┌─ Input for this task

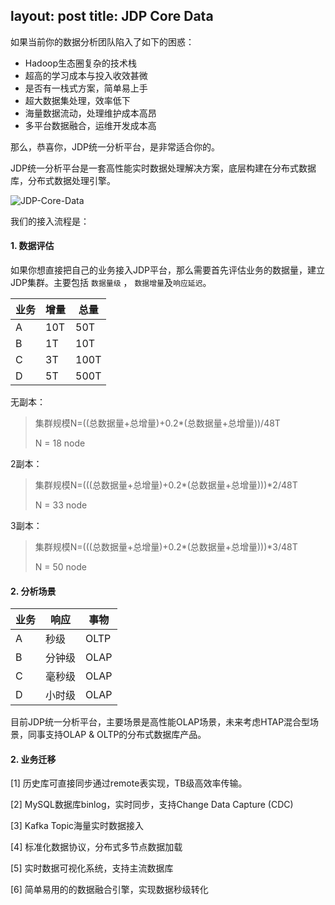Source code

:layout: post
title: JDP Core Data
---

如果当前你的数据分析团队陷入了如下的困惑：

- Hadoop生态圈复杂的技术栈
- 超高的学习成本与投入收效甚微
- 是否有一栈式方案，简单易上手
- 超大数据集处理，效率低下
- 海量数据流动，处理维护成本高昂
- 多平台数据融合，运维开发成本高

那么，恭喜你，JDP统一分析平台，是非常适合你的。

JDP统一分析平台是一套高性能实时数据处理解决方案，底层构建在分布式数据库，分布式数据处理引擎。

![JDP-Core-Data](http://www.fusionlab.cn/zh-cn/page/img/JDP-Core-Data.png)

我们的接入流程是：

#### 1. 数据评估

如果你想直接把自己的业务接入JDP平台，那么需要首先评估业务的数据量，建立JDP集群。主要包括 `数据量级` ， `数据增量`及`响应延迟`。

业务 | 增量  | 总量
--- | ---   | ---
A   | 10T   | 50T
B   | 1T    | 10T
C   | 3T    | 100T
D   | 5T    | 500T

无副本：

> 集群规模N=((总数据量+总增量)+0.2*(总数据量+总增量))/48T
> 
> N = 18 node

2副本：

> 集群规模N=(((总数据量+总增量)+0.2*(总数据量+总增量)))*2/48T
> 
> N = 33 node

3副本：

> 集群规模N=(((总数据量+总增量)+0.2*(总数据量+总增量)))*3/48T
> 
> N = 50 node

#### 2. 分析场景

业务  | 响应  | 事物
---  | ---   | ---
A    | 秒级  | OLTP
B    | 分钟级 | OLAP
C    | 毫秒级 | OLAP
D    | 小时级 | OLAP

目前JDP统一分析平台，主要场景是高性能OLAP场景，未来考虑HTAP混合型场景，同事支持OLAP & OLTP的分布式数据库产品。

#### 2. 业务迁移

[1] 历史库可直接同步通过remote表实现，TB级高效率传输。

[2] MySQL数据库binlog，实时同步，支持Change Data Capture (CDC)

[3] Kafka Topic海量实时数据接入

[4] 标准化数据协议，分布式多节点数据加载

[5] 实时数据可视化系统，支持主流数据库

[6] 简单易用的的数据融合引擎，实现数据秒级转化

└─

◆ Task prompt:
For the span from the line containing "[2] MySQL数据库binlog，实时同步，支持Change Data" through the last line of the entries above, transcribe each line exactly and leave out everything else.

◆ Exercise solution:
[2] MySQL数据库binlog，实时同步，支持Change Data Capture (CDC)

[3] Kafka Topic海量实时数据接入

[4] 标准化数据协议，分布式多节点数据加载

[5] 实时数据可视化系统，支持主流数据库

[6] 简单易用的的数据融合引擎，实现数据秒级转化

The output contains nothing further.